**EXERCISE BRIEF**
Within the records, which lines hold the string "false"? Report each one by copying it.

··· INPUT

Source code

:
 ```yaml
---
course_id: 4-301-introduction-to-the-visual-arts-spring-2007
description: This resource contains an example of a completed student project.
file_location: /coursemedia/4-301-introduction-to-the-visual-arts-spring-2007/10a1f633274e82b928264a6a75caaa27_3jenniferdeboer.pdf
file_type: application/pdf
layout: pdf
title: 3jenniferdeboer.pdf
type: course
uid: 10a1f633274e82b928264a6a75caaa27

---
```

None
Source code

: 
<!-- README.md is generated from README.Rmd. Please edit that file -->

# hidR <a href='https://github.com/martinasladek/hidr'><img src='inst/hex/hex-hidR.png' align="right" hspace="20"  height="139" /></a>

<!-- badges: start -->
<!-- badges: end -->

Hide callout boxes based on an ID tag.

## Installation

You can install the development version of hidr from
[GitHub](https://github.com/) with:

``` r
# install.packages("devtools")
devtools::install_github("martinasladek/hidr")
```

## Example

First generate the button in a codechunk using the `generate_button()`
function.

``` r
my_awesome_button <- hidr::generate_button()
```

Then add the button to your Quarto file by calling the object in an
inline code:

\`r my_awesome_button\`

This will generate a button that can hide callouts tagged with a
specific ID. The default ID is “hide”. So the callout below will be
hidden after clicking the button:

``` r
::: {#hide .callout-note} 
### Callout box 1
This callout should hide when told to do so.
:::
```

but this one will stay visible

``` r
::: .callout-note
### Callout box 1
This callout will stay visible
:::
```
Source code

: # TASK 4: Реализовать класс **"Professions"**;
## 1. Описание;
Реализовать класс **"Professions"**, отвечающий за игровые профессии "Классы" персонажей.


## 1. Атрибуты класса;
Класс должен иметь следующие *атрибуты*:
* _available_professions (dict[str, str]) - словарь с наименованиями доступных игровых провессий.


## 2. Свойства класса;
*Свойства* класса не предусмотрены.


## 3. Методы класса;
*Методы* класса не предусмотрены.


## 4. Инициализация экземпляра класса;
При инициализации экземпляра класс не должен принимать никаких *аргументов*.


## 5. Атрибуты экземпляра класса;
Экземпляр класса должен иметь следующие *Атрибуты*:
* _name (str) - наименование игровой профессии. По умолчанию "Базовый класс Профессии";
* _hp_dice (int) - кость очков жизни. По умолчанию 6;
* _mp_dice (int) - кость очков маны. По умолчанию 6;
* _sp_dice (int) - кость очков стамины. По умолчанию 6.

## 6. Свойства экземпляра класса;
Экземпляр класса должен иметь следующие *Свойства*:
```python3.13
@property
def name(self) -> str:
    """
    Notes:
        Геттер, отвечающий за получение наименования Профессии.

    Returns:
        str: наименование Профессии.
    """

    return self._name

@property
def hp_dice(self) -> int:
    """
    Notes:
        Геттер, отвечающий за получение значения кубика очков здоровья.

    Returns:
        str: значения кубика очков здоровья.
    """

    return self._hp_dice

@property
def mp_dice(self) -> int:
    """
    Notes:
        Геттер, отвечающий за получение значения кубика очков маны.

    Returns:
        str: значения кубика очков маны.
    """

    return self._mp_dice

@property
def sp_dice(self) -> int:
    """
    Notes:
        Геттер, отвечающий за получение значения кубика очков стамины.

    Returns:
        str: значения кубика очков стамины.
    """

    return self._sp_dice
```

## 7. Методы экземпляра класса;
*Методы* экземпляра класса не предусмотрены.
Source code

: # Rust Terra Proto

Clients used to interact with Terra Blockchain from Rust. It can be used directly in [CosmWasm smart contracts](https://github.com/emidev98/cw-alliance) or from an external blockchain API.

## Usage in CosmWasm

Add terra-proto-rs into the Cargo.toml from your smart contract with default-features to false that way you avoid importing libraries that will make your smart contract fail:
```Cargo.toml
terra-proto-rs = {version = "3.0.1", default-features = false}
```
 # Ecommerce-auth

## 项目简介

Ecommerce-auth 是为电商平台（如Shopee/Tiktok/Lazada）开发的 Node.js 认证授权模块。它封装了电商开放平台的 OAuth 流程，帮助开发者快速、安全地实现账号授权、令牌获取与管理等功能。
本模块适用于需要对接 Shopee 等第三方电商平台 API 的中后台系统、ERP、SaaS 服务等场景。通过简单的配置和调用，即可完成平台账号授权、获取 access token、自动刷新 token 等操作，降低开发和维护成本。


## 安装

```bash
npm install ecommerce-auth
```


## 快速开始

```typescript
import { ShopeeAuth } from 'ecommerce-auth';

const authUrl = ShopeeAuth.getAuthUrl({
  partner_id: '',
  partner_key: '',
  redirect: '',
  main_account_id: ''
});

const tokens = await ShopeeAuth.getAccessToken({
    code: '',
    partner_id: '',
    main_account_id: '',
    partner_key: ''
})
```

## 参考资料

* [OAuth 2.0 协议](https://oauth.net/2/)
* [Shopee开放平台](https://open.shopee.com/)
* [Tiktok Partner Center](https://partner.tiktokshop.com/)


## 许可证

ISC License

······

**RESULT FOR THIS EXERCISE**
Add terra-proto-rs into the Cargo.toml from your smart contract with default-features to false that way you avoid importing libraries that will make your smart contract fail:
terra-proto-rs = {version = "3.0.1", default-features = false}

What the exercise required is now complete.